Roberto Burle Marx: Landscapes Reflected edited by Rosssana Vaccarino | Princeton Architectural Press | 2000 | Amazon
Edited words about this book from my Unpacking blog back in 2016: "The third book in the 'Landscape Views' series from PAPress and Harvard GSD is, like the other two, a good, scholarly introduction to its subject. Unfortunately the duotone photographs do not do justice to Burle Marx's colorful planting designs and paintings that illustrate the slim book. That leaves the essays, which focus on a park he designed in Caracas, two residential gardens in Brazil, his output as a painter and visual artist, and his 'founding of modern Brazilian landscape architecture.' It's a good start, though those wishing for more visual stimulus should opt for the book the Jewish Museum published (see above) as a companion to their exhibition on Burle Marx."
Roberto Burle Marx: The Unnatural Art of the Garden by William Howard Adams | The Museum of Modern Art | 1991 | Amazon
More edited words from my Unpacking blog from 2016: "When the Jewish Museum held its 2016 exhibition on Roberto Burle Marx, it boasted of being the first exhibition on the famous Brazilian landscape architect since a 1991 show at MoMA, The Unnatural Art of the Garden, which obviously focused on his gardens. As much as I appreciate the diversity in the Jewish Museum exhibition, I find his gardens the most interesting, not just for the way they appear in photos (I've yet to see one in person) but also in the way he designed them; his colorful plans have a beauty that was matched by the plantings that followed from them. This slim catalog to the MoMA show has plenty of those drawings as well as even more color photographs by Michael Moran. Half the book is devoted to a dozen projects documented as such, while the other half is comprised of a two-part essay by the exhibition's guest curator, William Howard Adams."

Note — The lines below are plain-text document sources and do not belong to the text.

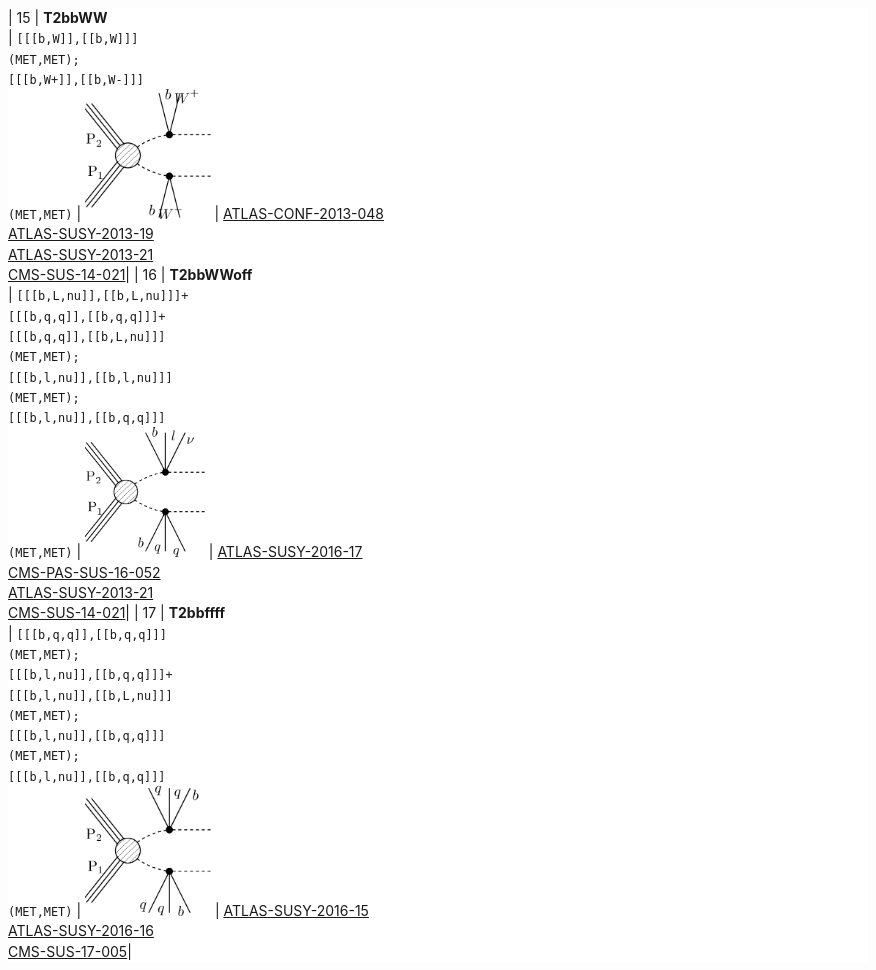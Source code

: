 | 15 | <a name="T2bbWW"></a>**T2bbWW**<br> | `[[[b,W]],[[b,W]]]`<BR>`(MET,MET);`<BR>`[[[b,W+]],[[b,W-]]]`<BR>`(MET,MET)` | <img alt="T2bbWW" src="../feyn/straight/T2bbWW.png" height="130"> | [ATLAS-CONF-2013-048](ListOfAnalyses123rc1WithSuperseded#ATLAS-CONF-2013-048)<BR>[ATLAS-SUSY-2013-19](ListOfAnalyses123rc1#ATLAS-SUSY-2013-19)<BR>[ATLAS-SUSY-2013-21](ListOfAnalyses123rc1#ATLAS-SUSY-2013-21)<BR>[CMS-SUS-14-021](ListOfAnalyses123rc1#CMS-SUS-14-021)|
| 16 | <a name="T2bbWWoff"></a>**T2bbWWoff**<br> | `[[[b,L,nu]],[[b,L,nu]]]+`<BR>`[[[b,q,q]],[[b,q,q]]]+`<BR>`[[[b,q,q]],[[b,L,nu]]]`<BR>`(MET,MET);`<BR>`[[[b,l,nu]],[[b,l,nu]]]`<BR>`(MET,MET);`<BR>`[[[b,l,nu]],[[b,q,q]]]`<BR>`(MET,MET)` | <img alt="T2bbWWoff" src="../feyn/straight/T2bbWWoff.png" height="130"> | [ATLAS-SUSY-2016-17](ListOfAnalyses123rc1#ATLAS-SUSY-2016-17)<BR>[CMS-PAS-SUS-16-052](ListOfAnalyses123rc1#CMS-PAS-SUS-16-052)<BR>[ATLAS-SUSY-2013-21](ListOfAnalyses123rc1#ATLAS-SUSY-2013-21)<BR>[CMS-SUS-14-021](ListOfAnalyses123rc1#CMS-SUS-14-021)|
| 17 | <a name="T2bbffff"></a>**T2bbffff**<br> | `[[[b,q,q]],[[b,q,q]]]`<BR>`(MET,MET);`<BR>`[[[b,l,nu]],[[b,q,q]]]+`<BR>`[[[b,l,nu]],[[b,L,nu]]]`<BR>`(MET,MET);`<BR>`[[[b,l,nu]],[[b,q,q]]]`<BR>`(MET,MET);`<BR>`[[[b,l,nu]],[[b,q,q]]]`<BR>`(MET,MET)` | <img alt="T2bbffff" src="../feyn/straight/T2bbffff.png" height="130"> | [ATLAS-SUSY-2016-15](ListOfAnalyses123rc1#ATLAS-SUSY-2016-15)<BR>[ATLAS-SUSY-2016-16](ListOfAnalyses123rc1#ATLAS-SUSY-2016-16)<BR>[CMS-SUS-17-005](ListOfAnalyses123rc1#CMS-SUS-17-005)|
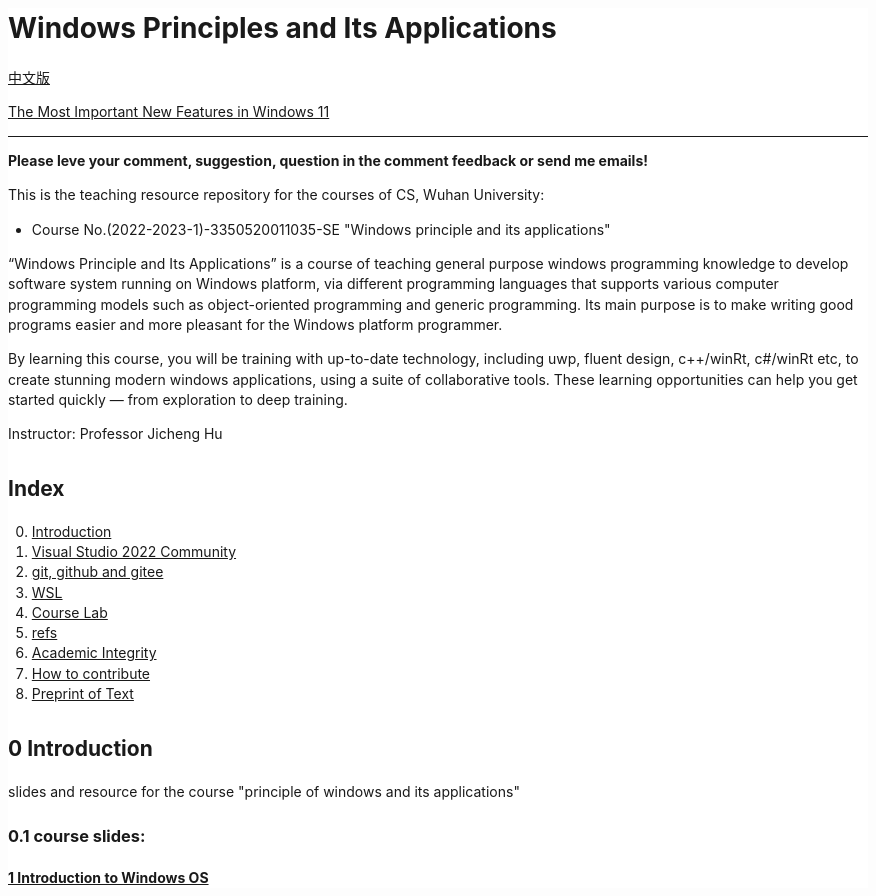 # Windows Principles and Its Applications

[中文版](readme_cn.md)

[The Most Important New Features in Windows 11](https://www.msn.com/en-us/news/technology/the-most-important-new-features-in-windows-11/ar-AALpuhh)

**********************************

**Please leve your comment, suggestion, question in the comment feedback or send me emails!**

This is the teaching resource repository for the courses of CS, Wuhan University:
* Course No.(2022-2023-1)-3350520011035-SE "Windows principle and its applications"

“Windows Principle and Its Applications” is a course of teaching
general purpose windows 
programming knowledge to develop software system running on Windows 
platform, via different programming languages that supports 
various computer programming models such as object-oriented 
programming and generic programming. Its main purpose is to make 
writing good programs easier and more pleasant for the Windows 
platform programmer.

By learning this course, you will be training with up-to-date 
technology, including uwp, fluent design, c++/winRt, c#/winRt etc, 
to create stunning modern windows applications, using a suite of 
collaborative tools. These learning opportunities can help you 
get started quickly — from exploration to deep training.

Instructor: Professor Jicheng Hu


## Index

0. [Introduction](#introduction)
1. [Visual Studio 2022 Community](#visual-studio-2022-community)
2. [git, github and gitee](#git-github-and-gitee)
3. [WSL](#wsl)
4. [Course Lab](#course-lab)
5. [refs](#refs)
6. [Academic Integrity](#academic-integrity)
7. [How to contribute](#how-to-contribute)
8. [Preprint of Text](#preprint-of-text)


## 0 Introduction
slides and resource for the course "principle of windows and its applications"

### 0.1 course slides:

#### [1 Introduction to Windows OS](slides/coursePPT/01Introduction2WindowsOS.pptx)
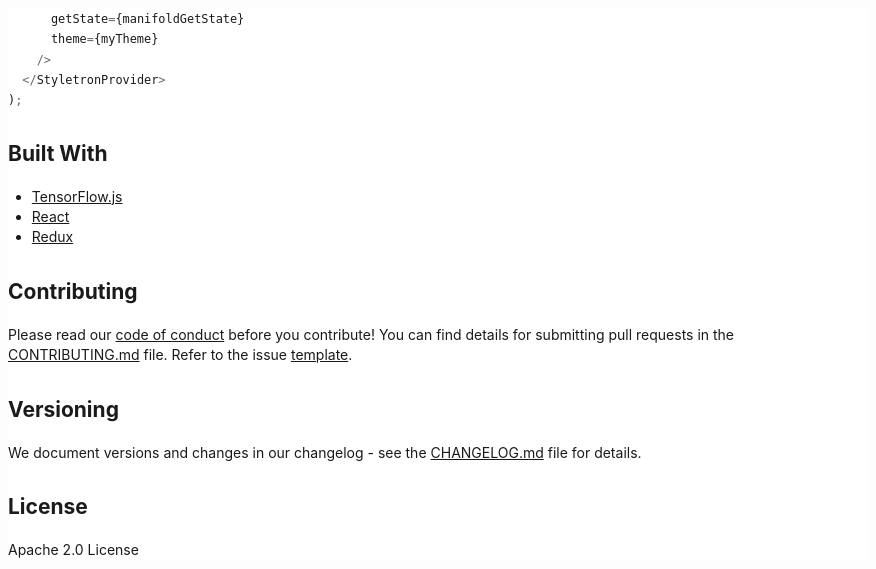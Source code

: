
 ```js
      getState={manifoldGetState}
      theme={myTheme}
    />
  </StyletronProvider>
);
```

## Built With
- [TensorFlow.js](https://js.tensorflow.org/)
- [React](https://reactjs.org/)
- [Redux](https://redux.js.org/)

## Contributing
Please read our [code of conduct](CODE_OF_CONDUCT.md) before you contribute! You can find details for submitting pull requests in the [CONTRIBUTING.md](CONTRIBUTING.md) file. Refer to the issue [template](https://help.github.com/articles/about-issue-and-pull-request-templates/).

## Versioning
We document versions and changes in our changelog - see the [CHANGELOG.md](CHANGELOG.md) file for details.

## License
Apache 2.0 License

[feature csv image]: https://d1a3f4spazzrp4.cloudfront.net/manifold/docs/x.png
[prediction csv image]: https://d1a3f4spazzrp4.cloudfront.net/manifold/docs/yPred.png
[ground truth csv image]: https://d1a3f4spazzrp4.cloudfront.net/manifold/docs/yTrue.png

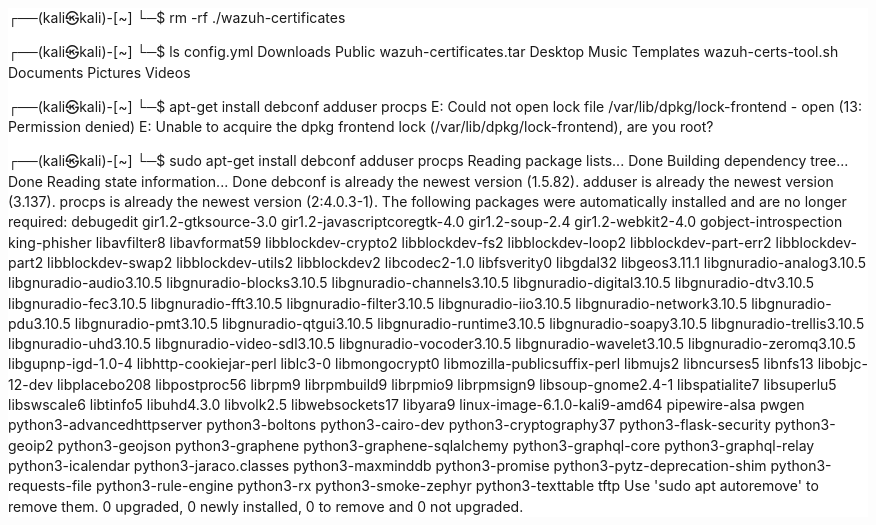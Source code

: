 ┌──(kali㉿kali)-[~]
└─$ rm -rf ./wazuh-certificates 
                                                                    
┌──(kali㉿kali)-[~]
└─$ ls
config.yml  Downloads  Public     wazuh-certificates.tar
Desktop     Music      Templates  wazuh-certs-tool.sh
Documents   Pictures   Videos
                                                                    
┌──(kali㉿kali)-[~]
└─$ apt-get install debconf adduser procps
E: Could not open lock file /var/lib/dpkg/lock-frontend - open (13: Permission denied)
E: Unable to acquire the dpkg frontend lock (/var/lib/dpkg/lock-frontend), are you root?
                                                                    
┌──(kali㉿kali)-[~]
└─$ sudo apt-get install debconf adduser procps
Reading package lists... Done
Building dependency tree... Done
Reading state information... Done
debconf is already the newest version (1.5.82).
adduser is already the newest version (3.137).
procps is already the newest version (2:4.0.3-1).
The following packages were automatically installed and are no longer required:
  debugedit gir1.2-gtksource-3.0 gir1.2-javascriptcoregtk-4.0
  gir1.2-soup-2.4 gir1.2-webkit2-4.0 gobject-introspection
  king-phisher libavfilter8 libavformat59 libblockdev-crypto2
  libblockdev-fs2 libblockdev-loop2 libblockdev-part-err2
  libblockdev-part2 libblockdev-swap2 libblockdev-utils2
  libblockdev2 libcodec2-1.0 libfsverity0 libgdal32 libgeos3.11.1
  libgnuradio-analog3.10.5 libgnuradio-audio3.10.5
  libgnuradio-blocks3.10.5 libgnuradio-channels3.10.5
  libgnuradio-digital3.10.5 libgnuradio-dtv3.10.5
  libgnuradio-fec3.10.5 libgnuradio-fft3.10.5
  libgnuradio-filter3.10.5 libgnuradio-iio3.10.5
  libgnuradio-network3.10.5 libgnuradio-pdu3.10.5
  libgnuradio-pmt3.10.5 libgnuradio-qtgui3.10.5
  libgnuradio-runtime3.10.5 libgnuradio-soapy3.10.5
  libgnuradio-trellis3.10.5 libgnuradio-uhd3.10.5
  libgnuradio-video-sdl3.10.5 libgnuradio-vocoder3.10.5
  libgnuradio-wavelet3.10.5 libgnuradio-zeromq3.10.5
  libgupnp-igd-1.0-4 libhttp-cookiejar-perl liblc3-0
  libmongocrypt0 libmozilla-publicsuffix-perl libmujs2 libncurses5
  libnfs13 libobjc-12-dev libplacebo208 libpostproc56 librpm9
  librpmbuild9 librpmio9 librpmsign9 libsoup-gnome2.4-1
  libspatialite7 libsuperlu5 libswscale6 libtinfo5 libuhd4.3.0
  libvolk2.5 libwebsockets17 libyara9
  linux-image-6.1.0-kali9-amd64 pipewire-alsa pwgen
  python3-advancedhttpserver python3-boltons python3-cairo-dev
  python3-cryptography37 python3-flask-security python3-geoip2
  python3-geojson python3-graphene python3-graphene-sqlalchemy
  python3-graphql-core python3-graphql-relay python3-icalendar
  python3-jaraco.classes python3-maxminddb python3-promise
  python3-pytz-deprecation-shim python3-requests-file
  python3-rule-engine python3-rx python3-smoke-zephyr
  python3-texttable tftp
Use 'sudo apt autoremove' to remove them.
0 upgraded, 0 newly installed, 0 to remove and 0 not upgraded.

The Tropical Gardens of Burle Marx by P.M. Bardi | Reinhold Publishing Corporation | 1964 | Amazon
This book was published the same year that the military junta took control in Brazil, but per the inside flap, "this book would have been published some years ago [but Burle Marx] was anxious to include the most interesting part of his work, the gardens of Caracas and the Beira Mar of Rio de Janeiro." Billed as the "only [book] devoted to a tropical landscape gardener and his work," The Tropical Gardens of Burle Marx is loaded with photos and other illustrations of Burle Marx's gardens, many focused on the plants themselves, complete with Latin names. The book, free of a table of contents, has an odd structure, with an English introduction and English-German-Italian text throughout the rest of the book, mainly as captions to the images. There is no index so no way to find particular projects. In effect the book is made for browsing: a voyage through the gardens of Burle Marx -- on the cusp of dramatic changes in his home country.